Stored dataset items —
▶

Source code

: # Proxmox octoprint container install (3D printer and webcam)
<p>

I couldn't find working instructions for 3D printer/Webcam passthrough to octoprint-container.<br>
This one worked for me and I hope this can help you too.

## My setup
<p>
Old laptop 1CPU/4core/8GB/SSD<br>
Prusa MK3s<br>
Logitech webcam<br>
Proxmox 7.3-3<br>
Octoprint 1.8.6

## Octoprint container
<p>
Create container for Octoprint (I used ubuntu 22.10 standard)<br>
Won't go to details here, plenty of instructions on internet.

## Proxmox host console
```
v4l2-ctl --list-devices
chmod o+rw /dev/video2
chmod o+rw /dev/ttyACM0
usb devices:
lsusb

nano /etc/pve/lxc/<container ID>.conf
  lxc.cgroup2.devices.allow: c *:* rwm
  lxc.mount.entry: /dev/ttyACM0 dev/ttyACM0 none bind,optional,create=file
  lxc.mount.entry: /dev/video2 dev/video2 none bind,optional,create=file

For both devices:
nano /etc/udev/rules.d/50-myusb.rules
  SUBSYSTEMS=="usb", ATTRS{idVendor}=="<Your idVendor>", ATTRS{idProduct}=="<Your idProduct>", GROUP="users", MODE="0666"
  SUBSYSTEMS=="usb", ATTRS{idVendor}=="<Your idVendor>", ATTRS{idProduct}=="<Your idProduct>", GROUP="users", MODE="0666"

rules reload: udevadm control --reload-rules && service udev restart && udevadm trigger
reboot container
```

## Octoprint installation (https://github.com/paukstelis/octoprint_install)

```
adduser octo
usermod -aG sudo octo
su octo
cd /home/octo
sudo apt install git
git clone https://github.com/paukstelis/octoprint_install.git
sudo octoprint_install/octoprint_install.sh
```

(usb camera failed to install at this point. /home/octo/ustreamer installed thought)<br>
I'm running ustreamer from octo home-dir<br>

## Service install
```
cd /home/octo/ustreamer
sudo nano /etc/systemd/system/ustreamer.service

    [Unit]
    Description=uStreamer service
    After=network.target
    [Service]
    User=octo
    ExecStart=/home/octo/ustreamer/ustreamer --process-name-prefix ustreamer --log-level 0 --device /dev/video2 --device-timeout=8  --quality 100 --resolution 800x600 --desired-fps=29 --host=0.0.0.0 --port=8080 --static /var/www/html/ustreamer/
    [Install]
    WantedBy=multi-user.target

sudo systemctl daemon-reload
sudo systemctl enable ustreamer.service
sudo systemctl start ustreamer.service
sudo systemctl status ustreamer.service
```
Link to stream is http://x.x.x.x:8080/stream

◀

ACTION ITEM — Using the entries above, give back exactly the line containing "Prusa MK3s<br>", the line containing "(usb camera failed", and every line between them, and nothing else.

YOUR SOLUTION —
Prusa MK3s<br>
Logitech webcam<br>
Proxmox 7.3-3<br>
Octoprint 1.8.6

## Octoprint container
<p>
Create container for Octoprint (I used ubuntu 22.10 standard)<br>
Won't go to details here, plenty of instructions on internet.

## Proxmox host console
```
v4l2-ctl --list-devices
chmod o+rw /dev/video2
chmod o+rw /dev/ttyACM0
usb devices:
lsusb

nano /etc/pve/lxc/<container ID>.conf
  lxc.cgroup2.devices.allow: c *:* rwm
  lxc.mount.entry: /dev/ttyACM0 dev/ttyACM0 none bind,optional,create=file
  lxc.mount.entry: /dev/video2 dev/video2 none bind,optional,create=file

For both devices:
nano /etc/udev/rules.d/50-myusb.rules
  SUBSYSTEMS=="usb", ATTRS{idVendor}=="<Your idVendor>", ATTRS{idProduct}=="<Your idProduct>", GROUP="users", MODE="0666"
  SUBSYSTEMS=="usb", ATTRS{idVendor}=="<Your idVendor>", ATTRS{idProduct}=="<Your idProduct>", GROUP="users", MODE="0666"

rules reload: udevadm control --reload-rules && service udev restart && udevadm trigger
reboot container
```

## Octoprint installation (https://github.com/paukstelis/octoprint_install)

```
adduser octo
usermod -aG sudo octo
su octo
cd /home/octo
sudo apt install git
git clone https://github.com/paukstelis/octoprint_install.git
sudo octoprint_install/octoprint_install.sh
```

(usb camera failed to install at this point. /home/octo/ustreamer installed thought)<br>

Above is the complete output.